Matteo Ricci: il gesuita nel regno del drago


Il 6 ottobre del 1552, nasceva a Macerata (a pochi chilometri da noi) Matteo Ricci.
Compiuti sedici anni, il giovane Matteo inizia a frequentare l'Università della sua città per poi recarsi a Roma, sotto suggerimento del padre. Contrariamente alla volontà di quest'ultimo, Matteo decide di entrare nella Compagnia di Gesù. Non ha neanche diciannove anni. Studia e si forma presso il Collegio Romano, dove entra in contatto con i più autorevoli studiosi del tempo. A venticinque anni scopre la sua vocazione missionaria e nel 1577 viene destinato in Oriente.
Nel 1582 Matteo Ricci arriva in Cina. Sbarca in Cina vestito da bonzo, con la testa rasata e in tre anni ha già imparato il cinese.
La ricca personalità di Matteo Ricci ha dato un apporto fondamentale al dialogo e alla reciproca comprensione tra Cina e Europa. Grazie alla sua preparazione scientifica egli introdusse in Cina la matematica e la geometria dell'Occidente; presentò le grandi acquisizioni del Rinascimento nel campo della geografia, della cartografia e dell'astronomia. Sull'altro versante, egli dette all'Europa, grazie ai suoi scritti, una conoscenza esatta, e per quanto possibile ampia e comprensiva dei contenuti e del pensiero della civiltà cinese per cui «può ben essere considerato il fondatore della moderna sinologia, cioè la scienza che studia la civiltà cinese in tutti i suoi aspetti».
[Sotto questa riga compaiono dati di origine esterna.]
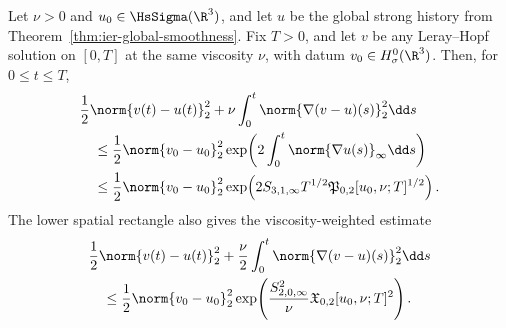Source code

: \begin{theorem}
\label{thm:app-relative-energy}
Let \(\nu>0\) and \(u_0\in\HsSigma(\R^3)\), and let \(u\) be the global strong history
from Theorem~\ref{thm:ier-global-smoothness}.  Fix \(T>0\), and let \(v\) be
any Leray--Hopf solution on \([0,T]\) at the same viscosity \(\nu\), with
datum \(v_0\in H^0_\sigma(\R^3)\).  Then, for \(0\le t\le T\),
\begin{align}
 &\frac12\norm{v(t)-u(t)}_2^2
 +\nu\int_0^t\norm{\nabla(v-u)(s)}_2^2\dd s
 \notag\\
 &\quad\le
 \frac12\norm{v_0-u_0}_2^2
 \exp\!\left(
 2\int_0^t\norm{\nabla u(s)}_\infty\dd s
 \right)
 \label{eq:app-relative-energy-action}\\
 &\quad\le
 \frac12\norm{v_0-u_0}_2^2
 \exp\!\left(
 2S_{3,1,\infty}T^{1/2}
 \mathfrak P_{0,2}[u_0,\nu;T]^{1/2}
 \right).
 \label{eq:app-relative-energy-producer}
\end{align}
The lower spatial rectangle also gives the viscosity-weighted estimate
\begin{align}
 &\frac12\norm{v(t)-u(t)}_2^2
 +\frac\nu2\int_0^t\norm{\nabla(v-u)(s)}_2^2\dd s
 \notag\\
 &\quad\le
 \frac12\norm{v_0-u_0}_2^2
 \exp\!\left(
 \frac{S_{2,0,\infty}^2}{\nu}
 \mathfrak X_{0,2}[u_0,\nu;T]^2
 \right).
 \label{eq:app-relative-energy-low-rectangle}
\end{align}
\end{theorem}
A questi importanti contributi nel campo scientifico dobbiamo aggiungere quello nel campo specificamente religioso, come missionario dell'ancora giovane Compagnia di Gesù. Il suo metodo di evangelizzazione si può riassumere nella breve espressione «farsi cinese con i cinesi», cioè l' "inculturazione" linguistica, sociale, intellettuale e religiosa. Per raggiungere questo obiettivo si adeguò, anche nel modo di vivere esterno, alle usanze e tradizioni cinesi, cosa che non mancò di procurargli noie e critiche da altri missionari e talvolta anche dai confratelli.
Padre Matteo Ricci ebbe grande rispetto per il confucianesimo (fu più critico invece con il taoismo e con il buddhismo), la religione più diffusa in Cina (ma che considerava tuttavia più come una dottrina morale che come una religione vera e propria), nella quale trovava molte concordanze con il cristianesimo. E ai cinesi, soprattutto ai letterati e alle persone colte, piacque l'interpretazione cristiana di Confucio che portò il Ricci e i suoi confratelli missionari a una grande tolleranza verso numerose usanze locali e verso alcune cerimonie con cui si veneravano gli antenati.
Un segno di quanto Matteo Ricci fosse ben accetto in Cina è quanto avvenne in occasione della sua morte, avvenuta a Pechino l' 11 maggio 1610. In deroga alla tradizione di non consentire la sepoltura in Cina agli stranieri, l’imperatore concesse un terreno, ultimo tributo alla sua scienza e al suo amore per i cinesi.






L’anno 2010 sarà l’anno del 400esimo Anniversario della morte di Li Madou - questo il nome con cui è conosciuto in Cina - e per prepararsi a questo evento, in Vaticano è stata allestita la  mostra "Ai crinali della storia. Padre Matteo Ricci (1552-1610) fra Roma e Pechino", che potrà essere visitata fino al 24 gennaio.
La mostra presenta ritratti del sacerdote maceratese, tele del Cinquecento della scuola di Van Dyck, strumenti scientifici, carte geografiche dell’epoca, oggetti liturgici e tra gli oggetti più affascinanti, la matrice lignea in caratteri cinesi spedita da Ricci come bozza di una lettera che papa Sisto V avrebbe dovuto inviare all’imperatore cinese per avviare rapporti diplomatici.

E' stato realizzato un film - documentario per ricordare questo grande personaggio, che ha molto da insegnarci sull'integrazione, il rispetto della diversità, il dialogo. Pensate che gli unici due stranieri ad essere ricordati nel Millenium Center di Pechino sono padre Matteo Ricci e Marco Polo.